**Exercise aim**
Match the word "activate". Return each line of the data below where it appears.
+ + + + + + +
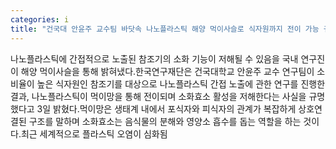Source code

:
 ```yaml
---
categories: i
title: "건국대 안윤주 교수팀 바닷속 나노플라스틱 해양 먹이사슬로 식자원까지 전이 가능 규명"
---
```

나노플라스틱에 간접적으로 노출된 참조기의 소화 기능이 저해될 수 있음을 국내 연구진이 해양 먹이사슬을 통해 밝혀냈다.한국연구재단은 건국대학교 안윤주 교수 연구팀이 소비율이 높은 식자원인 참조기를 대상으로 나노플라스틱 간접 노출에 관한 연구를 진행한 결과, 나노플라스틱이 먹이망을 통해 전이되며 소화효소 활성을 저해한다는 사실을 규명했다고 3일 밝혔다.먹이망은 생태계 내에서 포식자와 피식자의 관계가 복잡하게 상호연결된 구조를 말하며 소화효소는 음식물의 분해와 영양소 흡수를 돕는 역할을 하는 것이다.최근 세계적으로 플라스틱 오염이 심화됨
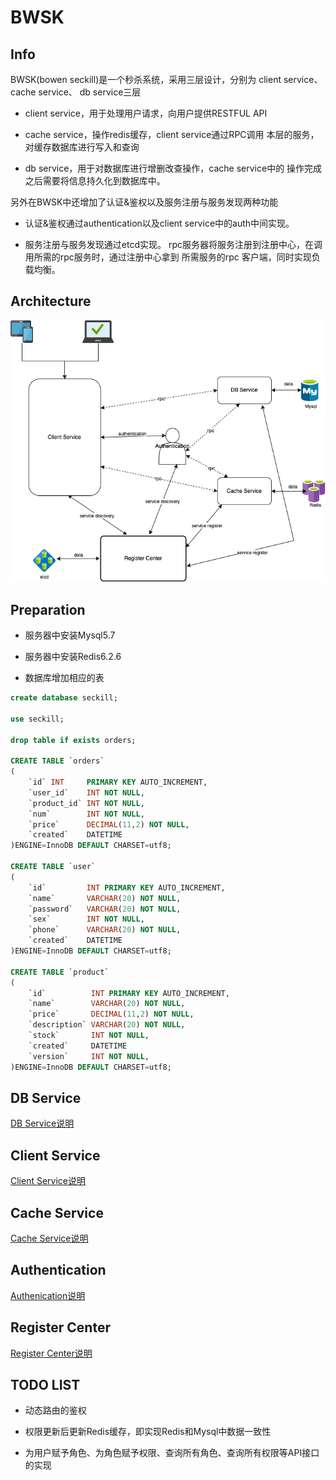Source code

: # BWSK

## Info

BWSK(bowen seckill)是一个秒杀系统，采用三层设计，分别为 
client service、cache service、 db service三层

- client service，用于处理用户请求，向用户提供RESTFUL API

- cache service，操作redis缓存，client service通过RPC调用
本层的服务，对缓存数据库进行写入和查询

- db service，用于对数据库进行增删改查操作，cache service中的
操作完成之后需要将信息持久化到数据库中。

另外在BWSK中还增加了认证&鉴权以及服务注册与服务发现两种功能

- 认证&鉴权通过authentication以及client service中的auth中间实现。

- 服务注册与服务发现通过etcd实现。
  rpc服务器将服务注册到注册中心，在调用所需的rpc服务时，通过注册中心拿到
  所需服务的rpc 客户端，同时实现负载均衡。

## Architecture

![architecture](./architecture.png)

## Preparation

- 服务器中安装Mysql5.7

- 服务器中安装Redis6.2.6

- 数据库增加相应的表

```sql
create database seckill;

use seckill;

drop table if exists orders;

CREATE TABLE `orders`
(
    `id` INT     PRIMARY KEY AUTO_INCREMENT,
    `user_id`    INT NOT NULL,
    `product_id` INT NOT NULL,
    `num`        INT NOT NULL,
    `price`      DECIMAL(11,2) NOT NULL,
    `created`    DATETIME
)ENGINE=InnoDB DEFAULT CHARSET=utf8;

CREATE TABLE `user`
(
    `id`         INT PRIMARY KEY AUTO_INCREMENT,
    `name`       VARCHAR(20) NOT NULL,
    `password`   VARCHAR(20) NOT NULL,
    `sex`        INT NOT NULL,
    `phone`      VARCHAR(20) NOT NULL,
    `created`    DATETIME
)ENGINE=InnoDB DEFAULT CHARSET=utf8;

CREATE TABLE `product`
(
    `id`          INT PRIMARY KEY AUTO_INCREMENT,
    `name`        VARCHAR(20) NOT NULL,
    `price`       DECIMAL(11,2) NOT NULL,
    `description` VARCHAR(20) NOT NULL,
    `stock`       INT NOT NULL,
    `created`     DATETIME
    `version`     INT NOT NULL,
)ENGINE=InnoDB DEFAULT CHARSET=utf8;
```

## DB Service

[DB Service说明](./dbservice.md)

## Client Service

[Client Service说明](./clientservice.md)

## Cache Service

[Cache Service说明](./cacheservice.md)

## Authentication

[Authenication说明](./authenication.md)

## Register Center

[Register Center说明](./registercenter.md)

## TODO LIST

- 动态路由的鉴权

- 权限更新后更新Redis缓存，即实现Redis和Mysql中数据一致性

- 为用户赋予角色、为角色赋予权限、查询所有角色、查询所有权限等API接口的实现

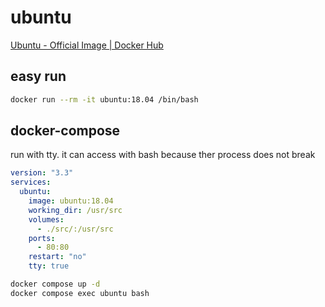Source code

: # ubuntu

[Ubuntu \- Official Image \| Docker Hub](https://hub.docker.com/_/ubuntu)

## easy run

```bash
docker run --rm -it ubuntu:18.04 /bin/bash
```

## docker-compose

run with tty. it can access with bash because ther process does not break

```yml
version: "3.3"
services:
  ubuntu:
    image: ubuntu:18.04
    working_dir: /usr/src
    volumes:
      - ./src/:/usr/src
    ports:
      - 80:80
    restart: "no"
    tty: true
```

```bash
docker compose up -d
docker compose exec ubuntu bash
```
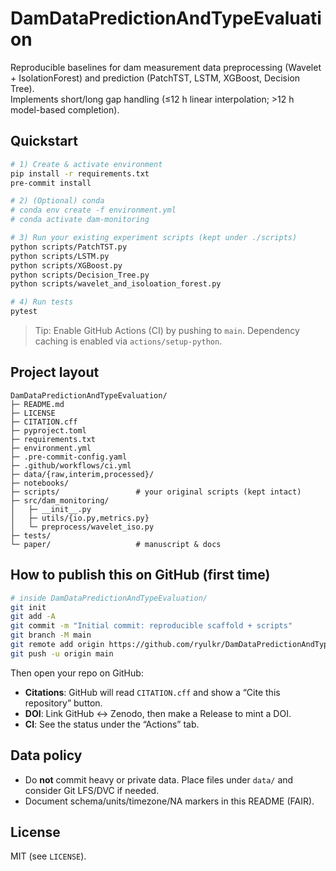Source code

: # DamDataPredictionAndTypeEvaluation

Reproducible baselines for dam measurement data preprocessing (Wavelet + IsolationForest) and prediction (PatchTST, LSTM, XGBoost, Decision Tree).  
Implements short/long gap handling (≤12 h linear interpolation; >12 h model-based completion).

## Quickstart

```bash
# 1) Create & activate environment
pip install -r requirements.txt
pre-commit install

# 2) (Optional) conda
# conda env create -f environment.yml
# conda activate dam-monitoring

# 3) Run your existing experiment scripts (kept under ./scripts)
python scripts/PatchTST.py
python scripts/LSTM.py
python scripts/XGBoost.py
python scripts/Decision_Tree.py
python scripts/wavelet_and_isoloation_forest.py

# 4) Run tests
pytest
```

> Tip: Enable GitHub Actions (CI) by pushing to `main`. Dependency caching is enabled via `actions/setup-python`.

## Project layout
```
DamDataPredictionAndTypeEvaluation/
├─ README.md
├─ LICENSE
├─ CITATION.cff
├─ pyproject.toml
├─ requirements.txt
├─ environment.yml
├─ .pre-commit-config.yaml
├─ .github/workflows/ci.yml
├─ data/{raw,interim,processed}/
├─ notebooks/
├─ scripts/                 # your original scripts (kept intact)
├─ src/dam_monitoring/
│   ├─ __init__.py
│   ├─ utils/{io.py,metrics.py}
│   └─ preprocess/wavelet_iso.py
├─ tests/
└─ paper/                   # manuscript & docs
```

## How to publish this on GitHub (first time)

```bash
# inside DamDataPredictionAndTypeEvaluation/
git init
git add -A
git commit -m "Initial commit: reproducible scaffold + scripts"
git branch -M main
git remote add origin https://github.com/ryulkr/DamDataPredictionAndTypeEvaluation.git
git push -u origin main
```

Then open your repo on GitHub:
- **Citations**: GitHub will read `CITATION.cff` and show a “Cite this repository” button.
- **DOI**: Link GitHub ↔ Zenodo, then make a Release to mint a DOI.
- **CI**: See the status under the “Actions” tab.

## Data policy
- Do **not** commit heavy or private data. Place files under `data/` and consider Git LFS/DVC if needed.
- Document schema/units/timezone/NA markers in this README (FAIR).

## License
MIT (see `LICENSE`).

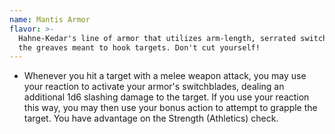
 ```yaml
---
name: Mantis Armor
flavor: >-
  Hahne-Kedar's line of armor that utilizes arm-length, serrated switchblades in
  the greaves meant to hook targets. Don't cut yourself!
---
```

- Whenever you hit a target with a melee weapon attack, you may use your reaction to activate your 
armor's switchblades, dealing an additional 1d6 slashing damage to the target. If you use your 
reaction this way, you may then use your bonus action to attempt to grapple the target. You have 
advantage on the Strength (Athletics) check.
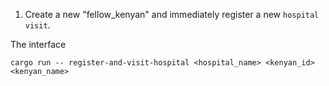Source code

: 1. Create a new "fellow_kenyan" and immediately register a new `hospital visit`.

The interface

```
cargo run -- register-and-visit-hospital <hospital_name> <kenyan_id> <kenyan_name>
```

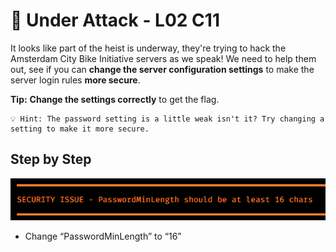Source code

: # 💯 Under Attack - L02 C11

It looks like part of the heist is underway, they're trying to hack the Amsterdam City Bike Initiative servers as we speak! We need to help them out, see if you can **change the server configuration settings** to make the server login rules **more secure**.

**Tip:** **Change the settings correctly** to get the flag.

```
💡 Hint: The password setting is a little weak isn't it? Try changing a setting to make it more secure.
```

## Step by Step

![image of it displaying the issue](/assets/underattack1.png)

- Change “PasswordMinLength” to “16”
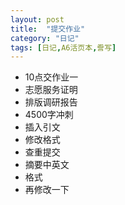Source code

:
 ```yaml
---
layout: post
title:  "提交作业"
category: "日记"
tags: [日记,A6活页本,誊写]
---
```


- 10点交作业一
- 志愿服务证明
- 排版调研报告
- 4500字冲刺
- 插入引文
- 修改格式
- 查重提交
- 摘要中英文
- 格式
- 再修改一下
+ + + + + + +
**Your response**
# 1) Create & activate environment
# conda activate dam-monitoring
- Whenever you hit a target with a melee weapon attack, you may use your reaction to activate your 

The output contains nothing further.